### The problem
Every line with "cases" in it must be copied from the data.

### Information shown

***

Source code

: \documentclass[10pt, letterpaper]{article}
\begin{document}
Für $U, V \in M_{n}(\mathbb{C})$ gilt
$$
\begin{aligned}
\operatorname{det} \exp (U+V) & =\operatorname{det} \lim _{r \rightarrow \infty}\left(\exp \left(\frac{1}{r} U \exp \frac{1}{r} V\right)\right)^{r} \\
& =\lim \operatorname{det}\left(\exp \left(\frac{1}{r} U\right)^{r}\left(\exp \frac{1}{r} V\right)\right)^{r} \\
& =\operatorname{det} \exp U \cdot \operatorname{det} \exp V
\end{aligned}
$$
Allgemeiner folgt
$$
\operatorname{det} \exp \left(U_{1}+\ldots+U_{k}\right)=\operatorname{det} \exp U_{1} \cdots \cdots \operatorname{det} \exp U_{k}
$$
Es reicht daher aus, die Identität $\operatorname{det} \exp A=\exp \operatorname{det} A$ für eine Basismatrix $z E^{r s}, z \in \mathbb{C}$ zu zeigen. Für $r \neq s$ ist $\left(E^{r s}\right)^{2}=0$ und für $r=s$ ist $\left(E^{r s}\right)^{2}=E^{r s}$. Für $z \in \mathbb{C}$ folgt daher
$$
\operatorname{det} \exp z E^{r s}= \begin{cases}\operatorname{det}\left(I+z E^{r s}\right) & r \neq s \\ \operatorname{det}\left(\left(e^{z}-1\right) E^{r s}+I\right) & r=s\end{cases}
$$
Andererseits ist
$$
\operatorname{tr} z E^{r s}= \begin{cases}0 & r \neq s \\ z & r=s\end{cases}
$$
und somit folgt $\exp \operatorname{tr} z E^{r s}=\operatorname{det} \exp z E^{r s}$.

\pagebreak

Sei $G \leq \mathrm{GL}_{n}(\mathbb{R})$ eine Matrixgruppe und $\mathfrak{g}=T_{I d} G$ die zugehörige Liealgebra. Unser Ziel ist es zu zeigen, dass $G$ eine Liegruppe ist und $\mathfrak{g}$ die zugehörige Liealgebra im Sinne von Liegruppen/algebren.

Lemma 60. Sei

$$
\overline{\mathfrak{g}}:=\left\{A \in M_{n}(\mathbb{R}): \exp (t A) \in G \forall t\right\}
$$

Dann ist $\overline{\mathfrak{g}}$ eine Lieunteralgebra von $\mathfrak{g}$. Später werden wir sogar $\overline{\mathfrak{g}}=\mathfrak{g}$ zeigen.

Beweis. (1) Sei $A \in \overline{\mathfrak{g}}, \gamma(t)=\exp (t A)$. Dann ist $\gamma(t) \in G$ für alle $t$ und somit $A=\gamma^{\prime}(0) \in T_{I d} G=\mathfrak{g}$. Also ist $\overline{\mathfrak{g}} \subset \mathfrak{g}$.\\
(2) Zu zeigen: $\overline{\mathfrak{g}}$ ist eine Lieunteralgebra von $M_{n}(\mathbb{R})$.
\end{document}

***

### Answer for the task
\operatorname{det} \exp z E^{r s}= \begin{cases}\operatorname{det}\left(I+z E^{r s}\right) & r \neq s \\ \operatorname{det}\left(\left(e^{z}-1\right) E^{r s}+I\right) & r=s\end{cases}
\operatorname{tr} z E^{r s}= \begin{cases}0 & r \neq s \\ z & r=s\end{cases}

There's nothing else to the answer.